BEGIN Supplied material

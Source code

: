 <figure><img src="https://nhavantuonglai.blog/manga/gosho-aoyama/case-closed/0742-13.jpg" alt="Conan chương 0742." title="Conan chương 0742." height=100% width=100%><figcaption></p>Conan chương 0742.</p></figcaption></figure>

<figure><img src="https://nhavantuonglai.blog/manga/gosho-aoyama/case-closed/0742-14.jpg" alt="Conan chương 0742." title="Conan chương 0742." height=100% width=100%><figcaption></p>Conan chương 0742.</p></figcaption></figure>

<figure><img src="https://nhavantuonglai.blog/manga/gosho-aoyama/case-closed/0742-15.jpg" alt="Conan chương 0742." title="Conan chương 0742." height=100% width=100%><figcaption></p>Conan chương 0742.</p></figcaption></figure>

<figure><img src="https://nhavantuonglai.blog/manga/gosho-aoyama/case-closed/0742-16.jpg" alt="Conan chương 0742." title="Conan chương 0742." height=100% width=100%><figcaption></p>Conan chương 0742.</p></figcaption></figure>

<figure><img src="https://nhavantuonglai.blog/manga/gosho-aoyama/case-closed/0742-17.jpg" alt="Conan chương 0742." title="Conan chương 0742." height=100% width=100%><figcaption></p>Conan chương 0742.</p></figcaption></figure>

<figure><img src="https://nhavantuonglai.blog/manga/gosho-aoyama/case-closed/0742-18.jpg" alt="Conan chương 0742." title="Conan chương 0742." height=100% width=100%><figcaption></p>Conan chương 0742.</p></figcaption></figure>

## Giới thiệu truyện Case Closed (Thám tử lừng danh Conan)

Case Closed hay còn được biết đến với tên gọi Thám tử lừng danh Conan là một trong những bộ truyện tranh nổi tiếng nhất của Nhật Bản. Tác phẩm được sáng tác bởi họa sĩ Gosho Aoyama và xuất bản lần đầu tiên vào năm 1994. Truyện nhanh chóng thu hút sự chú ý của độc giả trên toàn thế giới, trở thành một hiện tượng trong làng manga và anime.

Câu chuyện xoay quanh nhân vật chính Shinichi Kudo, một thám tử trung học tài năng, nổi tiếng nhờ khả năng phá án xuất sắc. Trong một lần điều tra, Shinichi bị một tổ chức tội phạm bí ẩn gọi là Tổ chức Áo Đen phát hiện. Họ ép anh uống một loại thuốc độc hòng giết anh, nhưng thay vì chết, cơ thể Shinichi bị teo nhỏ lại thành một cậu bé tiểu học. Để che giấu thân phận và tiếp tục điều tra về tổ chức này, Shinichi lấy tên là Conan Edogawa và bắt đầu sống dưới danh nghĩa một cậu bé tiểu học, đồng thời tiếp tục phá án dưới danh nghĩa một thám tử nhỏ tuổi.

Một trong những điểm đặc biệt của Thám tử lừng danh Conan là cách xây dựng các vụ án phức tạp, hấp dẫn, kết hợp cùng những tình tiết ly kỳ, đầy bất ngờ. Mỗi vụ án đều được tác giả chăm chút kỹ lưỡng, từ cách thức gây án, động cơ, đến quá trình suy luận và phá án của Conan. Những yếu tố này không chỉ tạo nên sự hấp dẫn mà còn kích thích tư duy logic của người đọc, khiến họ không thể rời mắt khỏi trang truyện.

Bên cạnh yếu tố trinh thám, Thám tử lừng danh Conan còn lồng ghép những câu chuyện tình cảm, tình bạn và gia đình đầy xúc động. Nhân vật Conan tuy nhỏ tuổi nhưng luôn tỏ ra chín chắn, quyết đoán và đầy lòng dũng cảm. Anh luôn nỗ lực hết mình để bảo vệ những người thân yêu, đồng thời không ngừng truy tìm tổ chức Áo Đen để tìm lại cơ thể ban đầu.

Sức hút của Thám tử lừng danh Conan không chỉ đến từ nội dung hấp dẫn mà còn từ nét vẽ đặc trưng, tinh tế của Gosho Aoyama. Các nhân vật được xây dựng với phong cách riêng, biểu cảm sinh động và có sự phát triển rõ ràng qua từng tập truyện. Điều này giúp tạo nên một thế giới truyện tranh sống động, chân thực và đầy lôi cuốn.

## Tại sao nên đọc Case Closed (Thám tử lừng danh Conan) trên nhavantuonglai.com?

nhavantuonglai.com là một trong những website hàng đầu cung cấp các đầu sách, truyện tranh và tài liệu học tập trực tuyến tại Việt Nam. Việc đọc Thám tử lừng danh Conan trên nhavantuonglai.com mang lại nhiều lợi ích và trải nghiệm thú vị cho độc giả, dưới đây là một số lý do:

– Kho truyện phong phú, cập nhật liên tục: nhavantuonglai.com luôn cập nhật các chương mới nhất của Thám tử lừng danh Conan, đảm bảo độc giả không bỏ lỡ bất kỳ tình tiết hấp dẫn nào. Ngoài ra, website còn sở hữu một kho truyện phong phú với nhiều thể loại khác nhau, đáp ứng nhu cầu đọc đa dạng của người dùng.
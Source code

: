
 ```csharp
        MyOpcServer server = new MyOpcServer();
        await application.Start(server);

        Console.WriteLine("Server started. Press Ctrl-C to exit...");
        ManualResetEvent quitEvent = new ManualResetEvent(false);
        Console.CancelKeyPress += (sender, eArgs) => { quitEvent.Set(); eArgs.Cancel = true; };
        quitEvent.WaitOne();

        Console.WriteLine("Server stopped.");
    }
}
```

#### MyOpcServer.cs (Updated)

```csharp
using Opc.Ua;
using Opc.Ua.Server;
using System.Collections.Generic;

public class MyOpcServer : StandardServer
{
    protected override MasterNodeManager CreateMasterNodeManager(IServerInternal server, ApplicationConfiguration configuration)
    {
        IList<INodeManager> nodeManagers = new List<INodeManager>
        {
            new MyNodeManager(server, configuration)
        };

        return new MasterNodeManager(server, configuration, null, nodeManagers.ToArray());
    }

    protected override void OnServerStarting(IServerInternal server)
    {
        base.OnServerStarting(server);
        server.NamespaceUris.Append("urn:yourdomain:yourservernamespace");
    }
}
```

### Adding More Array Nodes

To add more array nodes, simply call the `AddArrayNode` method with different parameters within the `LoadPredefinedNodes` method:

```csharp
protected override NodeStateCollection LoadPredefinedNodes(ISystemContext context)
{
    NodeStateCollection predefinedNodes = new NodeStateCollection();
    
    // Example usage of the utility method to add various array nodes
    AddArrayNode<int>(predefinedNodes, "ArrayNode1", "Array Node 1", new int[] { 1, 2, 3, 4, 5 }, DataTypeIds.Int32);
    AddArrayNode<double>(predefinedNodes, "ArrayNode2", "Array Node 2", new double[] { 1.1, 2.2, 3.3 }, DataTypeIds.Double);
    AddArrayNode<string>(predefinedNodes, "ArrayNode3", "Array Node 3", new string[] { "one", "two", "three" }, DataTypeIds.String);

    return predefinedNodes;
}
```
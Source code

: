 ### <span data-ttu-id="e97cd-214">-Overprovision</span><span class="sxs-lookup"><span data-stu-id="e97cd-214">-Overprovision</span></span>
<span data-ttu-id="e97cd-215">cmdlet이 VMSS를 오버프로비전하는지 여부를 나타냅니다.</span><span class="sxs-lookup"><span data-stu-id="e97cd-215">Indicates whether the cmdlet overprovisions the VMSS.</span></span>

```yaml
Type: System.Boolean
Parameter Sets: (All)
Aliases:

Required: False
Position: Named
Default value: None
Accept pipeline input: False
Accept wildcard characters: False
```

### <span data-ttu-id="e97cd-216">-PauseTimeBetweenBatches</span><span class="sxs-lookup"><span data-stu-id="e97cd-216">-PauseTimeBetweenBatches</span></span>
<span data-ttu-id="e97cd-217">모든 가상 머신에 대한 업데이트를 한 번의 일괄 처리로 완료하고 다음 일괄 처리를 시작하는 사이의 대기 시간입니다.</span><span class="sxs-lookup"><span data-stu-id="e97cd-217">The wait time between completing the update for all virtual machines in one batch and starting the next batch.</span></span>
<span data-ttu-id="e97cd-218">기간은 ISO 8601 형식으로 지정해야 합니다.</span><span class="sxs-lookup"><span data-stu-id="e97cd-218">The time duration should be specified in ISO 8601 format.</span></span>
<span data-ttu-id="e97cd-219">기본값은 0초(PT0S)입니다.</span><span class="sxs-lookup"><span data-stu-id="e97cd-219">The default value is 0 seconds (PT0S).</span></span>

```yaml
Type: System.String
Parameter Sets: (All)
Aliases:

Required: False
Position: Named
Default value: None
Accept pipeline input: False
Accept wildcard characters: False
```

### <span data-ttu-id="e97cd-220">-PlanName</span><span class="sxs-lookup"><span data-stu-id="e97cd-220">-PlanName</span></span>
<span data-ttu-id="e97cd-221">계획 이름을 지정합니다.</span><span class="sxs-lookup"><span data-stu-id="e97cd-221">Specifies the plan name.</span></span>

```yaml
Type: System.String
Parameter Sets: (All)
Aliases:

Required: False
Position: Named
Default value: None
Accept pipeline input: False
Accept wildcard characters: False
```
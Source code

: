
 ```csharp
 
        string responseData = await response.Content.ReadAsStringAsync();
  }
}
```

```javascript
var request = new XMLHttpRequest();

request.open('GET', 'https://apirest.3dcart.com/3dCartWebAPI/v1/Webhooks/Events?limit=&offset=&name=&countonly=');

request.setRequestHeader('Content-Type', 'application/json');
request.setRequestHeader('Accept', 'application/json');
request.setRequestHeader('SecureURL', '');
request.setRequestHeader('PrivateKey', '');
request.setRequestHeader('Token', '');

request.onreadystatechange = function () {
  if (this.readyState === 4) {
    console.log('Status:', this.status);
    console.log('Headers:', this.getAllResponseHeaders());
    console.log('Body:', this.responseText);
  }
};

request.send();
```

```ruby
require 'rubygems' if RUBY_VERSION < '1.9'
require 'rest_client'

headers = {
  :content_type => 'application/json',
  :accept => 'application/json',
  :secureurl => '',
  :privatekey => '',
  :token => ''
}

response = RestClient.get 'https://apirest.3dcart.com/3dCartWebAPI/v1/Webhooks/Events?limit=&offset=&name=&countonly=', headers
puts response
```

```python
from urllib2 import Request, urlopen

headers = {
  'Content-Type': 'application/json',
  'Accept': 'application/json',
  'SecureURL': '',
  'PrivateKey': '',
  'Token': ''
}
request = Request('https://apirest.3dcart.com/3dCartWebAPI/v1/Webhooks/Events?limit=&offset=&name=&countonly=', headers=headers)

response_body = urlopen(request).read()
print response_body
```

END Supplied material

• Required action
Would you report every line of the entries above containing the word "nodeManagers"?

• Answer to this problem
        IList<INodeManager> nodeManagers = new List<INodeManager>
        return new MasterNodeManager(server, configuration, null, nodeManagers.ToArray());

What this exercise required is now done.